Data for review -
= = =

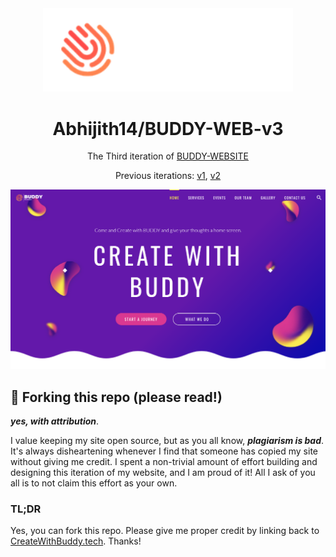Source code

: <div align="center">
  <img alt="Logo" src="https://raw.githubusercontent.com/Abhijith14/BUDDY-WEB-v3/master/readme_assets/logo.png" width="400" />
</div>
<h1 align="center">
  Abhijith14/BUDDY-WEB-v3
</h1>
<p align="center">
  The Third iteration of <a href="https://createwithbuddy.tech" target="_blank">BUDDY-WEBSITE</a>
</p>

<p align="center">
  Previous iterations:
  <a href="https://github.com/Abhijith14/BUDDY-WEB-v1" target="_blank">v1</a>, 
  <a href="https://github.com/Abhijith14/BUDDY-WEB-v2" target="_blank">v2</a>
</p>

<!--
<p align="center">
  <a href="https://app.netlify.com/sites/Abhijith14/deploys" target="_blank">
    <img src="https://api.netlify.com/api/v1/badges/Abhijith14-7b78-48c9-9e2d-6fb5e47ab3af/deploy-status" alt="Netlify Status" />
  </a>
</p>
-->

![demo](https://raw.githubusercontent.com/Abhijith14/BUDDY-WEB-v3/master/readme_assets/index.png)

## 🚨 Forking this repo (please read!)

_**yes, with attribution**_.

I value keeping my site open source, but as you all know, _**plagiarism is bad**_. It's always disheartening whenever I find that someone has copied my site without giving me credit. I spent a non-trivial amount of effort building and designing this iteration of my website, and I am proud of it! All I ask of you all is to not claim this effort as your own.


### TL;DR

Yes, you can fork this repo. Please give me proper credit by linking back to [CreateWithBuddy.tech](https://createwithbuddy.tech). Thanks!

= = =

What is needed -
Copy, exactly and with nothing added, the lines from the one containing "I value keeping" through the end of the records.

Solution -
I value keeping my site open source, but as you all know, _**plagiarism is bad**_. It's always disheartening whenever I find that someone has copied my site without giving me credit. I spent a non-trivial amount of effort building and designing this iteration of my website, and I am proud of it! All I ask of you all is to not claim this effort as your own.


### TL;DR

Yes, you can fork this repo. Please give me proper credit by linking back to [CreateWithBuddy.tech](https://createwithbuddy.tech). Thanks!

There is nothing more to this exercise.